▶ **Your task**: For the entries below, repeat exactly each line starting with the one that contains "Well-formatted, well-commented code" and going on through the one that contains "Mandatory deliverables", and no others.

Saved data entries
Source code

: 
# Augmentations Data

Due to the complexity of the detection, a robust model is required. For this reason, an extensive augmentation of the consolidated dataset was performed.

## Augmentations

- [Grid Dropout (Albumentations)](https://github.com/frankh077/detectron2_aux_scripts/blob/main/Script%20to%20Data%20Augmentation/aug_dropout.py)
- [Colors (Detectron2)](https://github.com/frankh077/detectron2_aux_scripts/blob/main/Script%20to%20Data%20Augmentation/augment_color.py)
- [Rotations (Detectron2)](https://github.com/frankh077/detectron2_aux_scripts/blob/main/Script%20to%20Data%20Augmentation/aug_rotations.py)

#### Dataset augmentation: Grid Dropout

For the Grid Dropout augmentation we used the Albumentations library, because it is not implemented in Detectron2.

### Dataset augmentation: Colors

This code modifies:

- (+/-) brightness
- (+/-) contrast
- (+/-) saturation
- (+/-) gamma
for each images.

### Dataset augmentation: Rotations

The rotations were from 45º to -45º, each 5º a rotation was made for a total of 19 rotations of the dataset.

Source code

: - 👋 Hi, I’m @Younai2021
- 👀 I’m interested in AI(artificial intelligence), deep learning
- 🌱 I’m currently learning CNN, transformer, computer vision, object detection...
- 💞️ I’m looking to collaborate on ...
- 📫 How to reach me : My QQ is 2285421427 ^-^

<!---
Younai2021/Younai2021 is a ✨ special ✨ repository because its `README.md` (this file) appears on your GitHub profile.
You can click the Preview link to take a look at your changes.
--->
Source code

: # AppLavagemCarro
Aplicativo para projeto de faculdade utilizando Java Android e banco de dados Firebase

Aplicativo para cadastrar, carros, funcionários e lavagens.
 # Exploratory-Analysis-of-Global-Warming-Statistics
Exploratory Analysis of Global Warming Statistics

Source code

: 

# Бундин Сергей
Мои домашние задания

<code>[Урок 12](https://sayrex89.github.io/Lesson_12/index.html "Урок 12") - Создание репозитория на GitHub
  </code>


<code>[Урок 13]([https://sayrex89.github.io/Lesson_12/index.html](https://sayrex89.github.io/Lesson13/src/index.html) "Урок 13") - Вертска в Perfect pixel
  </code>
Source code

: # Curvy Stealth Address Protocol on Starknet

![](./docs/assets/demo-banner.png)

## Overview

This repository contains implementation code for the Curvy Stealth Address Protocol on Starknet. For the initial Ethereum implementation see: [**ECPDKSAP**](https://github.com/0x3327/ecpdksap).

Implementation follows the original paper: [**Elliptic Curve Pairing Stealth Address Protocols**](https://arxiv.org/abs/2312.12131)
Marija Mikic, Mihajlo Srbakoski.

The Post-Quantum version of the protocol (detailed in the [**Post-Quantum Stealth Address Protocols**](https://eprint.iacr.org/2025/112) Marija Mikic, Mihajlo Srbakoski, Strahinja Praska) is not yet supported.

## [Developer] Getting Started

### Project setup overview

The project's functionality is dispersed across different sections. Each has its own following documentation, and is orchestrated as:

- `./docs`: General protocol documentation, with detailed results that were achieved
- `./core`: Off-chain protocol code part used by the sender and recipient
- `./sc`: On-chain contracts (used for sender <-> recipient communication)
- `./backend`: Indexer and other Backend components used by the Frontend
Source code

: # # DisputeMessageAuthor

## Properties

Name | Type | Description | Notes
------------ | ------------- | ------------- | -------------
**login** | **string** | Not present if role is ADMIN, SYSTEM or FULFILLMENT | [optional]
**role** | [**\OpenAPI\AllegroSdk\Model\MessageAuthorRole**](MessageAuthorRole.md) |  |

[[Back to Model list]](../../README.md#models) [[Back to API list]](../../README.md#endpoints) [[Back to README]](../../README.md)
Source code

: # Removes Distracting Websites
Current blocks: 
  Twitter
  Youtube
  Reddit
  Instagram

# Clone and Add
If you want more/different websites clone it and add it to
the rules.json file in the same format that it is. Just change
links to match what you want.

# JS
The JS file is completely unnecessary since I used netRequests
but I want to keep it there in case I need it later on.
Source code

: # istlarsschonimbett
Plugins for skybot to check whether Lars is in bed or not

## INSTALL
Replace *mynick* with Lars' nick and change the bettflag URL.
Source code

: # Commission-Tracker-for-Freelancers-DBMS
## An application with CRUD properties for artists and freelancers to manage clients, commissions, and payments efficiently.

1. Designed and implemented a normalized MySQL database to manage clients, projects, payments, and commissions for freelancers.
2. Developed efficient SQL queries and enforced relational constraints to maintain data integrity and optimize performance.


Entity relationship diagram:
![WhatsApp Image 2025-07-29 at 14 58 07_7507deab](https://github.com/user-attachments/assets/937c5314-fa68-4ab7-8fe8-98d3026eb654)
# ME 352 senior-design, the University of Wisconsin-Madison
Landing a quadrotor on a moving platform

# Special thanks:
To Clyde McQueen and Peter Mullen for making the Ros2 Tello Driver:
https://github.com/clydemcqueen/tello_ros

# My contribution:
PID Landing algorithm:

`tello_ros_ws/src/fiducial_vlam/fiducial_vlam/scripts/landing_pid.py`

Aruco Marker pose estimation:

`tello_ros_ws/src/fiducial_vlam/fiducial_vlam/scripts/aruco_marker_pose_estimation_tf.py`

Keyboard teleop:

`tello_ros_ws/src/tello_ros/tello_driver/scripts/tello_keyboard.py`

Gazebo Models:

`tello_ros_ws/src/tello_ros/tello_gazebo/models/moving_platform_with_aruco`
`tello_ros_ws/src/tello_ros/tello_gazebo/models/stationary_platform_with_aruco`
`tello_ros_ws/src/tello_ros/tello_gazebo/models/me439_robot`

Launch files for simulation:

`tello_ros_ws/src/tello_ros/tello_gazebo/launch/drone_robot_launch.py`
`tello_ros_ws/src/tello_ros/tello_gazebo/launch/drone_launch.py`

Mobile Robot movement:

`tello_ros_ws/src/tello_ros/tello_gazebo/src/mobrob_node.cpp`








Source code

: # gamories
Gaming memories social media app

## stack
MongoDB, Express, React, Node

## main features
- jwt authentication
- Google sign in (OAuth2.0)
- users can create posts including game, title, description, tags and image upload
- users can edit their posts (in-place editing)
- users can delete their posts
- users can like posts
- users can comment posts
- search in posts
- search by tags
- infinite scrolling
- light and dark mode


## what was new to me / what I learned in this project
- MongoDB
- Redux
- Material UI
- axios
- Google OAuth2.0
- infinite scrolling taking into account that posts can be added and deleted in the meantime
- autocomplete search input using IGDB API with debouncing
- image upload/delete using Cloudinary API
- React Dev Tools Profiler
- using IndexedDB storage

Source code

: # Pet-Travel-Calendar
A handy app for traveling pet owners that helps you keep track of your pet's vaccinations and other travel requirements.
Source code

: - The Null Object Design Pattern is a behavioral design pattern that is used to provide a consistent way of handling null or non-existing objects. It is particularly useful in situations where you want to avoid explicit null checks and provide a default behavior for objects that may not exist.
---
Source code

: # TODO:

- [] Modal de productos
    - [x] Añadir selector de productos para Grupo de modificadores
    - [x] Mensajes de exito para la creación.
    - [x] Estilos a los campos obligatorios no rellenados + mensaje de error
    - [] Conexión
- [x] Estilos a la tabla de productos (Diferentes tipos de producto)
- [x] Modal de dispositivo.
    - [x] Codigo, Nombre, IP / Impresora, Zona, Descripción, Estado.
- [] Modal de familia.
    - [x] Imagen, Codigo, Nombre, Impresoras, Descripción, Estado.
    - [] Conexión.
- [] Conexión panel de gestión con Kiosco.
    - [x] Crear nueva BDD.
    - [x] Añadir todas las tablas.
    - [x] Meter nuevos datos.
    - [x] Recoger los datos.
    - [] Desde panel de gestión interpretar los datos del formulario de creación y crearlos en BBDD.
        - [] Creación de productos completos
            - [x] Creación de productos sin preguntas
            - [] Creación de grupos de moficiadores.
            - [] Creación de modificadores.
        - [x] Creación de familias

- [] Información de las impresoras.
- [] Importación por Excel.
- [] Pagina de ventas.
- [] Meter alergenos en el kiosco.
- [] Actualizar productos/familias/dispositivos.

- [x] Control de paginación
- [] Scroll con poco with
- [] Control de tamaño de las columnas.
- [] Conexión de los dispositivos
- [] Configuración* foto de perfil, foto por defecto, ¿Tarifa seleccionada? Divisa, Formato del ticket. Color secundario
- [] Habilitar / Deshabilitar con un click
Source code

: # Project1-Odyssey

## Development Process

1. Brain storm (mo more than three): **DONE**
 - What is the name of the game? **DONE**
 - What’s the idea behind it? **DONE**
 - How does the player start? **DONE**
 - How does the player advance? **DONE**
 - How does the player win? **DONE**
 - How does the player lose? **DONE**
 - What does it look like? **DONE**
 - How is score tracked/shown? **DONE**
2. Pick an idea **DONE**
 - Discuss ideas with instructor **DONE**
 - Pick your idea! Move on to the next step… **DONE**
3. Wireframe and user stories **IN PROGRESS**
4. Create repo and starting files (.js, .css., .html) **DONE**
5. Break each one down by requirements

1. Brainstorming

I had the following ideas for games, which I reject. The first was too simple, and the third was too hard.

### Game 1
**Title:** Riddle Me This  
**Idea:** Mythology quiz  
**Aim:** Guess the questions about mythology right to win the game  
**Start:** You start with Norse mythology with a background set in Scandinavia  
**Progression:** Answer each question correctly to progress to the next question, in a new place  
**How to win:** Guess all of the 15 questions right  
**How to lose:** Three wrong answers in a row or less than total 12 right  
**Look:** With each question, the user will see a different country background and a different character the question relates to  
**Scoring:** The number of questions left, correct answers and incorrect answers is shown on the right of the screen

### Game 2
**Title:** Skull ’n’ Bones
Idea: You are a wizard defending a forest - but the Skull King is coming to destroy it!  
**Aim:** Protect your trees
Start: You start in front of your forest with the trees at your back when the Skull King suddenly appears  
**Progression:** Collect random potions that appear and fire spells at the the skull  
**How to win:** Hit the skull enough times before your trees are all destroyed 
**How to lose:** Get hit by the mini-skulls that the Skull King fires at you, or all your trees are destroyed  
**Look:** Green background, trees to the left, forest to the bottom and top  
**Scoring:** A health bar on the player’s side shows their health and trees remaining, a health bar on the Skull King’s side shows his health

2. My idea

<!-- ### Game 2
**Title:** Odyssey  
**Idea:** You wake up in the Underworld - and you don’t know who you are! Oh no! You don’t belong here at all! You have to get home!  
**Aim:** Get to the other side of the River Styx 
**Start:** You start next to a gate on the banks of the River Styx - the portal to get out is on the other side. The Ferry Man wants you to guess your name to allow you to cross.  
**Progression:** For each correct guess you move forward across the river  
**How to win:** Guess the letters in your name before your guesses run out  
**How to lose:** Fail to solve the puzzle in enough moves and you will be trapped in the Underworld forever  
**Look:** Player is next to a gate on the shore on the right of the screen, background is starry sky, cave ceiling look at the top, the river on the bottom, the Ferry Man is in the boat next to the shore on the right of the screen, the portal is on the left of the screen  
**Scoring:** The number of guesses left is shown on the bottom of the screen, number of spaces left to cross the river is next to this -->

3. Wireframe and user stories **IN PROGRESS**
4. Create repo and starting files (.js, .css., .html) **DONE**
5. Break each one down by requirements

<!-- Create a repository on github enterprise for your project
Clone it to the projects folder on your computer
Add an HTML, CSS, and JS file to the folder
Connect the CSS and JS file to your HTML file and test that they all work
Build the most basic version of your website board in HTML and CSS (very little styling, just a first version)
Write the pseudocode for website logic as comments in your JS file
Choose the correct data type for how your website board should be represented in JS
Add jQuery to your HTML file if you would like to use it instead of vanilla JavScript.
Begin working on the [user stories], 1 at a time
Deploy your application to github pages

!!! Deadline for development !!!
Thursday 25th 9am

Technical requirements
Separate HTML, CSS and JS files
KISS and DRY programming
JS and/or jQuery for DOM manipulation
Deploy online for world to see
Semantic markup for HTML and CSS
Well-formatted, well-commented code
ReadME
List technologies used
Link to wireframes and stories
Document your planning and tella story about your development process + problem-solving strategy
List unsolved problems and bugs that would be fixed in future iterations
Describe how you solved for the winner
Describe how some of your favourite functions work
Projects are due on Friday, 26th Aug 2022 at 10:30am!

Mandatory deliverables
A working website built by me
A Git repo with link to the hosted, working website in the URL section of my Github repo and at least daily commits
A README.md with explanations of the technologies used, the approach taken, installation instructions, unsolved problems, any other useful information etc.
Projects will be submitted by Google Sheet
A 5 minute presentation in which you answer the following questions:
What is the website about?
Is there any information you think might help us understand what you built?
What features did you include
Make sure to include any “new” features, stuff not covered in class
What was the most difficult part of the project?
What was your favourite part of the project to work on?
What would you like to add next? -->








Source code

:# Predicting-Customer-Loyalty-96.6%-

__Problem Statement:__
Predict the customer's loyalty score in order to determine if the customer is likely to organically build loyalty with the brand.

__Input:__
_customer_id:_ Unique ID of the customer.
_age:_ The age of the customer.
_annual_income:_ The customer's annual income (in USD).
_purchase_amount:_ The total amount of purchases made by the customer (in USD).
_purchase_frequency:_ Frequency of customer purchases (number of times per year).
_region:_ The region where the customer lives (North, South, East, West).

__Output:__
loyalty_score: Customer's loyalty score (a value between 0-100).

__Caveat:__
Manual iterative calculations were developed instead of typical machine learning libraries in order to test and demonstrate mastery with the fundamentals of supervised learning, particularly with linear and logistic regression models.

▶ **Reply**:
Well-formatted, well-commented code
ReadME
List technologies used
Link to wireframes and stories
Document your planning and tella story about your development process + problem-solving strategy
List unsolved problems and bugs that would be fixed in future iterations
Describe how you solved for the winner
Describe how some of your favourite functions work
Projects are due on Friday, 26th Aug 2022 at 10:30am!

Mandatory deliverables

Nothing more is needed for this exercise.